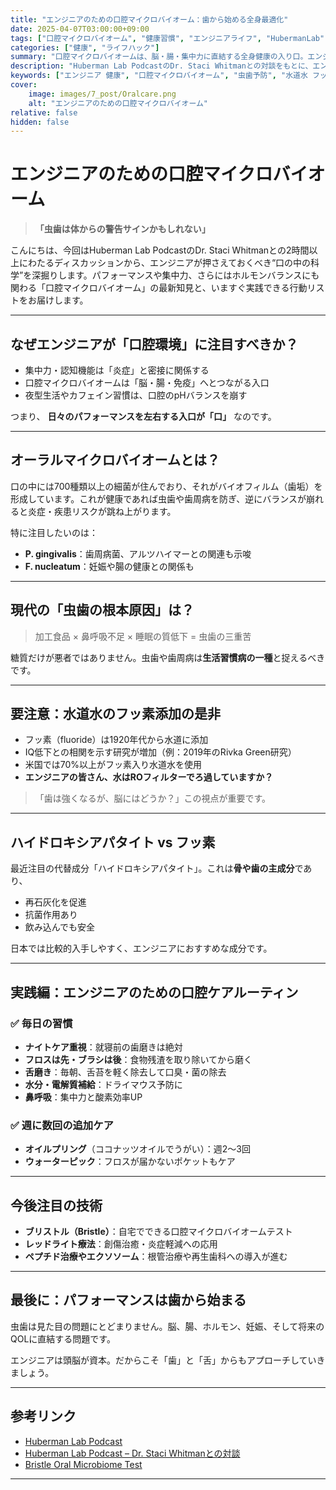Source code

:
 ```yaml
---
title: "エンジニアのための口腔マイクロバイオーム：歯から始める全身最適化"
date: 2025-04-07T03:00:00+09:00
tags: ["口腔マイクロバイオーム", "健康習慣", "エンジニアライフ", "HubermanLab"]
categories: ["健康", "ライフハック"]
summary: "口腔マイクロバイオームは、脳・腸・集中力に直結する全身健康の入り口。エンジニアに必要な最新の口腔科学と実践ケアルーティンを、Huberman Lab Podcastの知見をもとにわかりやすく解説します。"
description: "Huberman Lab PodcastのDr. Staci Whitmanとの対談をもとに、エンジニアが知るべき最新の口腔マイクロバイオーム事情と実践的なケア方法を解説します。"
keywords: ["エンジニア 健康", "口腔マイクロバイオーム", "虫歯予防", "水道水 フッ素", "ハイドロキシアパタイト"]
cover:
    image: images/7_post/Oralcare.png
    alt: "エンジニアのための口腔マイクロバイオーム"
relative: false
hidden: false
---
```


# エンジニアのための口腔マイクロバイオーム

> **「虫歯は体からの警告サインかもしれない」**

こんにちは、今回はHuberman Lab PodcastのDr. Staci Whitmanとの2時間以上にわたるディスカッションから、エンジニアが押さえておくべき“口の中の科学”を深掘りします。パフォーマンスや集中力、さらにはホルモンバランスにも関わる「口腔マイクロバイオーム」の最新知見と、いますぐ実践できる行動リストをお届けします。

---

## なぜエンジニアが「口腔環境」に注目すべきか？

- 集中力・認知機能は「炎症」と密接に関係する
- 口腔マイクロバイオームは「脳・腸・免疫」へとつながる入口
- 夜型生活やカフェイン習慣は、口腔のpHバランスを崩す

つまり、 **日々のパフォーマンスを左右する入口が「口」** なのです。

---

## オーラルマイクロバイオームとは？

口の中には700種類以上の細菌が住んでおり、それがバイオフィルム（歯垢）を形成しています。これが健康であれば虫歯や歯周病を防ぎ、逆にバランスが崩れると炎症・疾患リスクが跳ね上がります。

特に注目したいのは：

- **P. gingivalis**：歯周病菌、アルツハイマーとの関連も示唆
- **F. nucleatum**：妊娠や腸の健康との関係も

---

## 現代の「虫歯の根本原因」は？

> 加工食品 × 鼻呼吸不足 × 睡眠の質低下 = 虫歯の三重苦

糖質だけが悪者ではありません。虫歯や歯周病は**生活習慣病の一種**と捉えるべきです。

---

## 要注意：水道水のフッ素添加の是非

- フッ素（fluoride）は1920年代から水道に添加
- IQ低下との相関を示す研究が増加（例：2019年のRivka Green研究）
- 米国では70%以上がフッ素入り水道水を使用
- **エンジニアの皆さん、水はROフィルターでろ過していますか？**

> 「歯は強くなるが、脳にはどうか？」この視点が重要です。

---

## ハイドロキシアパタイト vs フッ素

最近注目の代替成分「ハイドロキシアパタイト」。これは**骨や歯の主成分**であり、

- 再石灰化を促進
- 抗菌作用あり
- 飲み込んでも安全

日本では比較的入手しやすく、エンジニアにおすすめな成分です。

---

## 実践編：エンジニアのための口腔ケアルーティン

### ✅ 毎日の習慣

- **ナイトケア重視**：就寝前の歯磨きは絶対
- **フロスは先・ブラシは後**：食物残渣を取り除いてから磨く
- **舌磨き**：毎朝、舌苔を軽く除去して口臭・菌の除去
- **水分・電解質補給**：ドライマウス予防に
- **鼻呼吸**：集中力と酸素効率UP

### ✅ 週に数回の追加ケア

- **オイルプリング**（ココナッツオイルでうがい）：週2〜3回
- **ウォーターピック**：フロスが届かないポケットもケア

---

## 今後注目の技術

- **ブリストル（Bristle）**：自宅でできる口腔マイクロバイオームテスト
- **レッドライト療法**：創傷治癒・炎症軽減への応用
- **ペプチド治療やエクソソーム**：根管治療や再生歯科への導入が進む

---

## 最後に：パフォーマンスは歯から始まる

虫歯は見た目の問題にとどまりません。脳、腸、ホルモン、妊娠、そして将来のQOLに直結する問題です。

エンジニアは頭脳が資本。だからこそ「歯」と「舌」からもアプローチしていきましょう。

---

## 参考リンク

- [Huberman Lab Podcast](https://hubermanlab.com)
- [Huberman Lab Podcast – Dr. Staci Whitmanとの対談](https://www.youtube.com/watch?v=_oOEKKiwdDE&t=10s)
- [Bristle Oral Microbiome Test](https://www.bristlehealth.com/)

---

——————————

Go through the lines above and write each one out verbatim, skipping the pictures.

Source code

:
 ```yaml
---
title: "エンジニアのための口腔マイクロバイオーム：歯から始める全身最適化"
date: 2025-04-07T03:00:00+09:00
tags: ["口腔マイクロバイオーム", "健康習慣", "エンジニアライフ", "HubermanLab"]
categories: ["健康", "ライフハック"]
summary: "口腔マイクロバイオームは、脳・腸・集中力に直結する全身健康の入り口。エンジニアに必要な最新の口腔科学と実践ケアルーティンを、Huberman Lab Podcastの知見をもとにわかりやすく解説します。"
description: "Huberman Lab PodcastのDr. Staci Whitmanとの対談をもとに、エンジニアが知るべき最新の口腔マイクロバイオーム事情と実践的なケア方法を解説します。"
keywords: ["エンジニア 健康", "口腔マイクロバイオーム", "虫歯予防", "水道水 フッ素", "ハイドロキシアパタイト"]
cover:
    image: images/7_post/Oralcare.png
    alt: "エンジニアのための口腔マイクロバイオーム"
relative: false
hidden: false
---
```


# エンジニアのための口腔マイクロバイオーム

> **「虫歯は体からの警告サインかもしれない」**

こんにちは、今回はHuberman Lab PodcastのDr. Staci Whitmanとの2時間以上にわたるディスカッションから、エンジニアが押さえておくべき“口の中の科学”を深掘りします。パフォーマンスや集中力、さらにはホルモンバランスにも関わる「口腔マイクロバイオーム」の最新知見と、いますぐ実践できる行動リストをお届けします。

---

## なぜエンジニアが「口腔環境」に注目すべきか？

- 集中力・認知機能は「炎症」と密接に関係する
- 口腔マイクロバイオームは「脳・腸・免疫」へとつながる入口
- 夜型生活やカフェイン習慣は、口腔のpHバランスを崩す

つまり、 **日々のパフォーマンスを左右する入口が「口」** なのです。

---

## オーラルマイクロバイオームとは？

口の中には700種類以上の細菌が住んでおり、それがバイオフィルム（歯垢）を形成しています。これが健康であれば虫歯や歯周病を防ぎ、逆にバランスが崩れると炎症・疾患リスクが跳ね上がります。

特に注目したいのは：

- **P. gingivalis**：歯周病菌、アルツハイマーとの関連も示唆
- **F. nucleatum**：妊娠や腸の健康との関係も

---

## 現代の「虫歯の根本原因」は？

> 加工食品 × 鼻呼吸不足 × 睡眠の質低下 = 虫歯の三重苦

糖質だけが悪者ではありません。虫歯や歯周病は**生活習慣病の一種**と捉えるべきです。

---

## 要注意：水道水のフッ素添加の是非

- フッ素（fluoride）は1920年代から水道に添加
- IQ低下との相関を示す研究が増加（例：2019年のRivka Green研究）
- 米国では70%以上がフッ素入り水道水を使用
- **エンジニアの皆さん、水はROフィルターでろ過していますか？**

> 「歯は強くなるが、脳にはどうか？」この視点が重要です。

---

## ハイドロキシアパタイト vs フッ素

最近注目の代替成分「ハイドロキシアパタイト」。これは**骨や歯の主成分**であり、

- 再石灰化を促進
- 抗菌作用あり
- 飲み込んでも安全

日本では比較的入手しやすく、エンジニアにおすすめな成分です。

---

## 実践編：エンジニアのための口腔ケアルーティン

### ✅ 毎日の習慣

- **ナイトケア重視**：就寝前の歯磨きは絶対
- **フロスは先・ブラシは後**：食物残渣を取り除いてから磨く
- **舌磨き**：毎朝、舌苔を軽く除去して口臭・菌の除去
- **水分・電解質補給**：ドライマウス予防に
- **鼻呼吸**：集中力と酸素効率UP

### ✅ 週に数回の追加ケア

- **オイルプリング**（ココナッツオイルでうがい）：週2〜3回
- **ウォーターピック**：フロスが届かないポケットもケア

---

## 今後注目の技術

- **ブリストル（Bristle）**：自宅でできる口腔マイクロバイオームテスト
- **レッドライト療法**：創傷治癒・炎症軽減への応用
- **ペプチド治療やエクソソーム**：根管治療や再生歯科への導入が進む

---

## 最後に：パフォーマンスは歯から始まる

虫歯は見た目の問題にとどまりません。脳、腸、ホルモン、妊娠、そして将来のQOLに直結する問題です。

エンジニアは頭脳が資本。だからこそ「歯」と「舌」からもアプローチしていきましょう。

---

## 参考リンク

- [Huberman Lab Podcast](https://hubermanlab.com)
- [Huberman Lab Podcast – Dr. Staci Whitmanとの対談](https://www.youtube.com/watch?v=_oOEKKiwdDE&t=10s)
- [Bristle Oral Microbiome Test](https://www.bristlehealth.com/)

---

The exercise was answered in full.